Scroll down the list of returned matches until we see the dataset of interest, in this case ECCO Sea Surface Height - Monthly Mean 0.5 Degree (Version 4 Release 4).
We can click on the (i) icon for the dataset to read more details, including the dataset shortname (helpful for programmatic workflows) just below the dataset name; here ECCO_L4_SSH_05DEG_MONTHLY_V4R4
.
Step 3. Explore the dataset details, including Cloud Access information
Once we clicked the (i), scrolling down the info page for the dataset we will see Cloud Access information, such as:
- whether the dataset is available in the cloud
- the cloud Region (all NASA Earthdata Cloud data is/will be in
us-west-2
region) - the S3 storage bucket and object prefix where this data is located
- link that generates AWS S3 Credentials for in-cloud data access (we will cover this in the Direct Data Access Tutorials)
- link to documentation describing the In-region Direct S3 Access to Buckets. Note: these will be unique depending on the DAAC where the data is archived. (We will show examples of direct in-region access in Tutorial 3.)
Pro Tip: Clicking on “For Developers” to exapnd will provide programmatic endpoints such as those for the CMR API, and more.
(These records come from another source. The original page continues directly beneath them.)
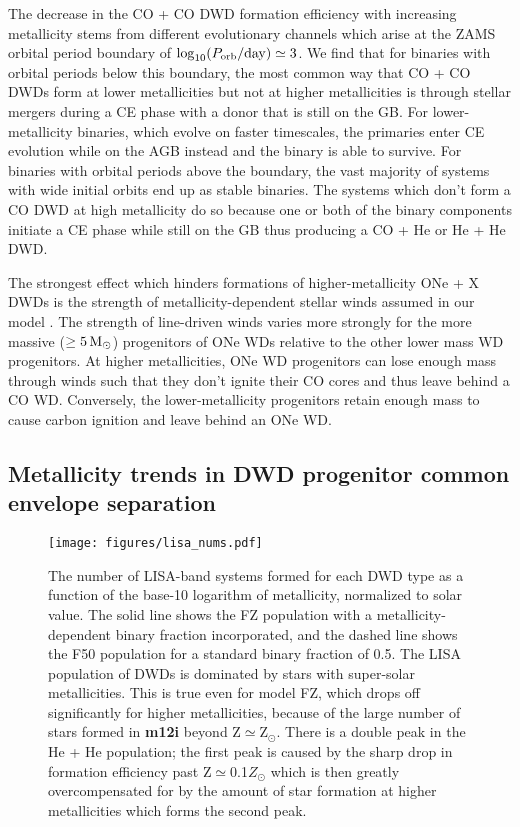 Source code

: \documentclass[twocolumn, linenumbers]{aastex631}
\begin{document}
The decrease in the CO + CO DWD formation efficiency with increasing metallicity stems from different evolutionary channels which arise at the ZAMS orbital period boundary of $\log_{10}(P_{\rm{orb}}/\rm{day})\simeq3$. We find that for binaries with orbital periods below this boundary, the most common way that CO + CO DWDs form at lower metallicities but not at higher metallicities is through stellar mergers during a CE phase with a donor that is still on the GB. For lower-metallicity binaries, which evolve on faster timescales, the primaries enter CE evolution while on the AGB instead and the binary is able to survive. For binaries with orbital periods above the boundary, the vast majority of systems with wide initial orbits end up as stable binaries. The systems which don’t form a CO DWD at high metallicity do so because one or both of the binary components initiate a CE phase while still on the GB thus producing a CO + He or He + He DWD. 

The strongest effect which hinders formations of higher-metallicity ONe + X DWDs is the strength of metallicity-dependent stellar winds assumed in our model \citep{Vink2001}. The strength of line-driven winds varies more strongly for the more massive ($\geq5\,\rm{M}_\odot$) progenitors of ONe WDs relative to the other lower mass WD progenitors. At higher metallicities, ONe WD progenitors can lose enough mass through winds such that they don't ignite their CO cores and thus leave behind a CO WD. Conversely, the lower-metallicity progenitors retain enough mass to cause carbon ignition and leave behind an ONe WD.

\subsection{Metallicity trends in DWD progenitor common envelope separation}\label{sec:CEsep}

\begin{figure*}
	\texttt{[image: figures/lisa\_nums.pdf]}
    \caption{The number of LISA-band systems formed for each DWD type as a function of the base-10 logarithm of metallicity, normalized to solar value. The solid line shows the FZ population with a metallicity-dependent binary fraction incorporated, and the dashed line shows the F50 population for a standard binary fraction of 0.5. The LISA population of DWDs is dominated by stars with super-solar metallicities. This is true even for model FZ, which drops off significantly for higher metallicities, because of the large number of stars formed in \textbf{m12i} beyond Z$\simeq$Z$_\odot$. There is a double peak in the He + He population; the first peak is caused by the sharp drop in formation efficiency past Z$\simeq$0.1$Z_\odot$ which is then greatly overcompensated for by the amount of star formation at higher metallicities which forms the second peak.}
    \label{fig:lisa_nums}
\end{figure*}
\end{document}
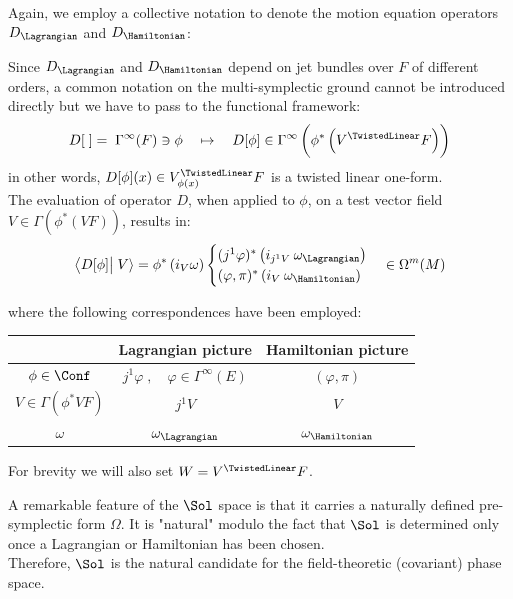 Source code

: \documentclass[a4paper,12pt,fleqn]{scrartcl}  %
\begin{document}
Again, we employ a collective notation to denote the motion equation operators $D_\Lagrangian$ and $D_\Hamiltonian$:
%
\begin{notation}
	Since $D_\Lagrangian$ and $D_\Hamiltonian$ depend on jet bundles over $F$ of different orders, a common notation on the multi-symplectic ground cannot be introduced directly
	but we have to pass to the functional framework:
\begin{displaymath}
	D[\; ] = \; \Gamma^\infty(F) \ni \phi \quad \mapsto \quad D[ \phi ] \in \Gamma^\infty \left( \phi^\ast \left(V^\TwistedLinear F \right)\right)
\end{displaymath}	
in other words, $D[\phi](x) \in V^\TwistedLinear_{\phi(x)}F$ is a twisted linear one-form.
\\
	The evaluation of operator $D$, when applied to $\phi$, on a test vector field $V \in \Gamma(\phi^\ast(VF))$, results in:
	\begin{displaymath}
		\left\langle D[\phi] \right\vert \left. V \right\rangle =
		\phi^\ast \left( i_V \omega \right) 
		\begin{cases}
			(j^1 \varphi)^\ast \left( i_{j^1V} \: \omega_\Lagrangian \right) \\
			(\varphi, \pi)^\ast \left( i_V \: \omega_\Hamiltonian \right)
		\end{cases}              
        \in \Omega^m(M)
	\end{displaymath}
	
	where the following correspondences have been employed:
	\begin{center}
		\begin{tabular}{|c|c|c|}
			\hline
			 & Lagrangian picture & Hamiltonian picture \\
			\hline
			$\phi \in \Conf$		&	$j^1 \varphi \; , \quad \varphi \in \Gamma^\infty(E)$		&	$(\varphi, \pi)$	\\
			$V \in \Gamma(\phi^\ast V F )$ & $j^1 V$ & $V$ \\
			$\omega$ & $\omega_\Lagrangian$ & $\omega_\Hamiltonian$ \\
			\hline
		\end{tabular}
	\end{center}	
	For brevity we will also set $	W = V^\TwistedLinear F $.
\end{notation}

A remarkable feature of the $\Sol$ space is that it carries a naturally defined pre-symplectic form $\Omega$.
	It is "natural" modulo the fact that $\Sol$ is determined only once a Lagrangian or Hamiltonian has been chosen.
\\
 Therefore, $\Sol$ is the natural candidate for the field-theoretic (covariant) phase space.
\end{document}
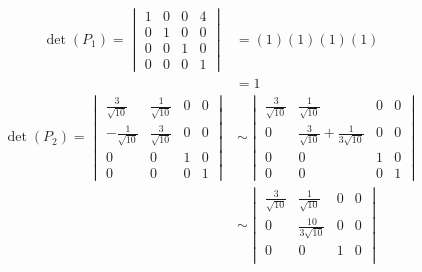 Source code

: \documentclass[11pt]{article}
\begin{document}
\begin{enumerate}[label=\textbf{\arabic*.}]
{\begin{enumerate}[label=\textbf{(\alph*)}]
{\begin{align*}
                        \det(P_1)=
                        \begin{vmatrix}
                            1 & 0 & 0 & 4 \\
                            0 & 1 & 0 & 0 \\
                            0 & 0 & 1 & 0 \\
                            0 & 0 & 0 & 1
                        \end{vmatrix} & =(1)(1)(1)(1) \\
                                                  & =1
                    \end{align*}
                    \begin{align*}
                        \det(P_2)=
                        \begin{vmatrix}
                            \frac{3}{\sqrt{10}}  & \frac{1}{\sqrt{10}} & 0 & 0 \\
                            -\frac{1}{\sqrt{10}} & \frac{3}{\sqrt{10}} & 0 & 0 \\
                            0                    & 0                   & 1 & 0 \\
                            0                    & 0                   & 0 & 1
                        \end{vmatrix} & \sim
                        \begin{vmatrix}
                            \frac{3}{\sqrt{10}} & \frac{1}{\sqrt{10}}                      & 0 & 0 \\
                            0                   & \frac{3}{\sqrt{10}}+\frac{1}{3\sqrt{10}} & 0 & 0 \\
                            0                   & 0                                        & 1 & 0 \\
                            0                   & 0                                        & 0 & 1
                        \end{vmatrix}                                                                      \\
                                                  & \sim
                        \begin{vmatrix}
                            \frac{3}{\sqrt{10}} & \frac{1}{\sqrt{10}}   & 0 & 0 \\
                            0                   & \frac{10}{3\sqrt{10}} & 0 & 0 \\
                            0                   & 0                     & 1 & 0 \\

\end{vmatrix}
\end{align*}}
\end{enumerate}}
\end{enumerate}
\end{document}
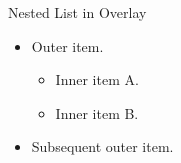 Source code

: \documentclass[14pt,t]{beamer-accessibility}
\begin{document}
\begin{frame}{Nested List in Overlay}
\begin{itemize}
\item<1-> Outer item.
  \begin{itemize}
  \item Inner item A.
  \item Inner item B.
  \end{itemize}
\item<2-> Subsequent outer item.
\end{itemize}
\end{frame}
\end{document}
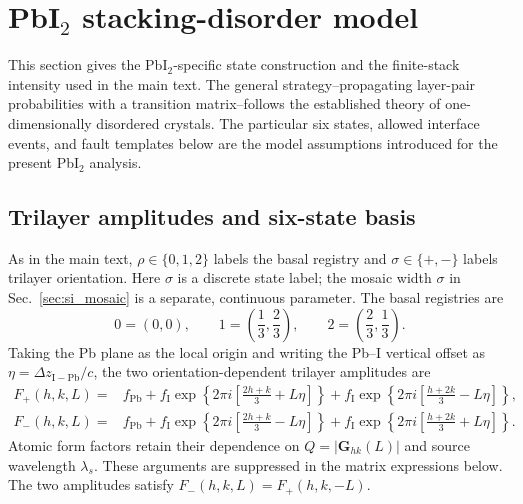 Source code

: \section{PbI\texorpdfstring{$_2$}{2} stacking-disorder model}
\label{sec:si_pbi2_transition}

This section gives the PbI$_2$-specific state construction and the finite-stack
intensity used in the main text.  The general strategy--propagating layer-pair
probabilities with a transition matrix--follows the established theory of
one-dimensionally disordered crystals.\cite{HendricksTeller1942,KakinokiKomura1954,KakinokiKomura1965,Hart2018}
The particular six states, allowed interface events, and fault templates below
are the model assumptions introduced for the present PbI$_2$ analysis.

\subsection{Trilayer amplitudes and six-state basis}

As in the main text, $\rho\in\{0,1,2\}$ labels the basal registry and $\sigma\in\{+,-\}$ labels trilayer orientation. Here $\sigma$ is a discrete state label; the mosaic width $\sigma$ in Sec.~\ref{sec:si_mosaic} is a separate, continuous parameter. The basal registries are
\begin{equation}
  0=(0,0),\qquad
  1=\left(\frac13,\frac23\right),\qquad
  2=\left(\frac23,\frac13\right).
  \label{eq:si_pbi2_registries}
\end{equation}
Taking the Pb plane as the local origin and writing the Pb--I vertical offset
as $\eta=\Delta z_{\mathrm{I-Pb}}/c$, the two orientation-dependent trilayer
amplitudes are
\begin{align}
 F_+(h,k,L)={}&f_{\mathrm{Pb}}+
 f_{\mathrm I}\exp\!\left\{2\pi i\left[\frac{2h+k}{3}+L\eta\right]\right\}
 +f_{\mathrm I}\exp\!\left\{2\pi i\left[\frac{h+2k}{3}-L\eta\right]\right\},
 \label{eq:si_pbi2_Fplus}\\
 F_-(h,k,L)={}&f_{\mathrm{Pb}}+
 f_{\mathrm I}\exp\!\left\{2\pi i\left[\frac{2h+k}{3}-L\eta\right]\right\}
 +f_{\mathrm I}\exp\!\left\{2\pi i\left[\frac{h+2k}{3}+L\eta\right]\right\}.
 \label{eq:si_pbi2_Fminus}
\end{align}
Atomic form factors retain their dependence on $Q=|\mathbf G_{hk}(L)|$ and source wavelength $\lambda_s$. These arguments are suppressed in the matrix expressions below.  The two amplitudes
satisfy $F_-(h,k,L)=F_+(h,k,-L)$.

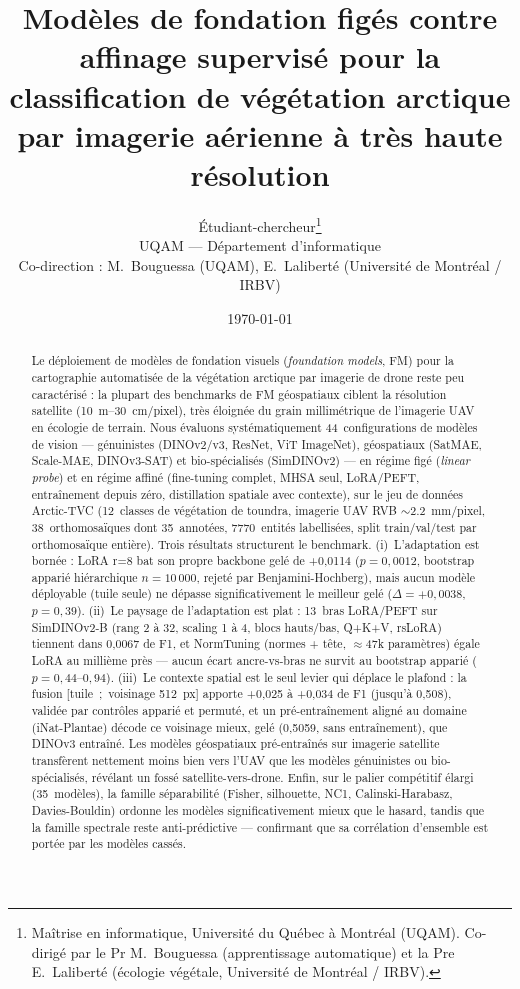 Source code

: \documentclass[11pt,a4paper]{article}
\title{\textbf{Modèles de fondation figés contre affinage supervisé pour la classification de végétation arctique par imagerie aérienne à très haute résolution}}
\author{
Étudiant-chercheur\thanks{Maîtrise en informatique, Université du Québec à Montréal (UQAM). Co-dirigé par le Pr M.\ Bouguessa (apprentissage automatique) et la Pre E.\ Laliberté (écologie végétale, Université de Montréal / IRBV).} \\
\small UQAM — Département d'informatique \\
\small Co-direction : M.\ Bouguessa (UQAM), E.\ Laliberté (Université de Montréal / IRBV)
}
\date{\today}
\begin{document}
\maketitle

\begin{abstract}
	Le déploiement de modèles de fondation visuels (\emph{foundation models}, FM) pour la cartographie automatisée de la végétation arctique par imagerie de drone reste peu caractérisé : la plupart des benchmarks de FM géospatiaux ciblent la résolution satellite (10~m--30~cm/pixel), très éloignée du grain millimétrique de l'imagerie UAV en écologie de terrain. Nous évaluons systématiquement 44~configurations de modèles de vision — génuinistes (DINOv2/v3, ResNet, ViT ImageNet), géospatiaux (SatMAE, Scale-MAE, DINOv3-SAT) et bio-spécialisés (SimDINOv2) — en régime figé (\emph{linear probe}) et en régime affiné (fine-tuning complet, MHSA seul, LoRA/PEFT, entraînement depuis zéro, distillation spatiale avec contexte), sur le jeu de données Arctic-TVC (12~classes de végétation de toundra, imagerie UAV RVB $\sim$2.2~mm/pixel, 38~orthomosaïques dont 35~annotées, 7770~entités labellisées, split train/val/test par orthomosaïque entière). Trois résultats structurent le benchmark. (i)~L'adaptation est bornée : LoRA r=8 bat son propre backbone gelé de +0,0114 ($p=0{,}0012$, bootstrap apparié hiérarchique $n=10\,000$, rejeté par Benjamini-Hochberg), mais aucun modèle déployable (tuile seule) ne dépasse significativement le meilleur gelé ($\Delta=+0{,}0038$, $p=0{,}39$). (ii)~Le paysage de l'adaptation est plat : 13~bras LoRA/PEFT sur SimDINOv2-B (rang 2 à 32, scaling 1 à 4, blocs hauts/bas, Q+K+V, rsLoRA) tiennent dans 0,0067 de F1, et NormTuning (normes + tête, $\approx$47k paramètres) égale LoRA au millième près — aucun écart ancre-vs-bras ne survit au bootstrap apparié ($p=0{,}44$--$0{,}94$). (iii)~Le contexte spatial est le seul levier qui déplace le plafond : la fusion [tuile~;~voisinage 512~px] apporte +0,025 à +0,034 de F1 (jusqu'à 0,508), validée par contrôles apparié et permuté, et un pré-entraînement aligné au domaine (iNat-Plantae) décode ce voisinage mieux, gelé (0,5059, sans entraînement), que DINOv3 entraîné. Les modèles géospatiaux pré-entraînés sur imagerie satellite transfèrent nettement moins bien vers l'UAV que les modèles génuinistes ou bio-spécialisés, révélant un fossé satellite-vers-drone. Enfin, sur le palier compétitif élargi (35~modèles), la famille séparabilité (Fisher, silhouette, NC1, Calinski-Harabasz, Davies-Bouldin) ordonne les modèles significativement mieux que le hasard, tandis que la famille spectrale reste anti-prédictive — confirmant que sa corrélation d'ensemble est portée par les modèles cassés.
\end{abstract}
\end{document}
CMR API and CMR STAC API tutorials can be found on the 2021 Cloud Hackathon website.
For now, let’s say we are intersted in getting download link(s) or access link(s) for specific data files (granules) within this collection.
At the top of the dataset info section, click on Search Results, which will take us back to the list of datasets matching our search parameters. Clicking on the dataset (here again it’s the same ECCO Sea Surface Height - Monthly Mean 0.5 Degree (Version 4 Release 4)) we now see a list of files (granules) that are part of the dataset (collection).
Step 4. Customize the download or data access
Click on the green + symbol to add a few files to our project. Here we added the first 3 listed for 2015. Then click on the green button towards the bottom that says “Download”. This will take us to another page with options to customize our download or access link(s).
4.a. Entire file content
Let’s stay we are interested in the entire file content, so we select the “Direct Download” option (as opposed to other options to subset or transform the data):
Clicking the green Download Data button again, will take us to the final page for instructions to download and links for data access in the cloud. You should see three tabs: Download Files
, AWS S3 Access
, Download Script
:
The Download Files tab provides the https://
links for downloading the files locally. E.g.: https://archive.podaac.earthdata.nasa.gov/podaac-ops-cumulus-protected/ECCO_L4_SSH_05DEG_MONTHLY_V4R4/SEA_SURFACE_HEIGHT_mon_mean_2015-09_ECCO_V4r4_latlon_0p50deg.nc
The AWS S3 Access tab provides the S3://
links, which is what we would use to access the data directly in-region (us-west-2) within the AWS cloud (an example will be shown in Tutorial 3). E.g.: s3://podaac-ops-cumulus-protected/ECCO_L4_SSH_05DEG_MONTHLY_V4R4/SEA_SURFACE_HEIGHT_mon_mean_2015-09_ECCO_V4r4_latlon_0p50deg.nc
where s3
indicates data is stored in AWS S3 storage, podaac-ops-cumulus-protected
is the bucket, and ECCO_L4_SSH_05DEG_MONTHLY_V4R4
is the object prefix (the latter two are also listed in the dataset collection information under Cloud Access (step 3 above)).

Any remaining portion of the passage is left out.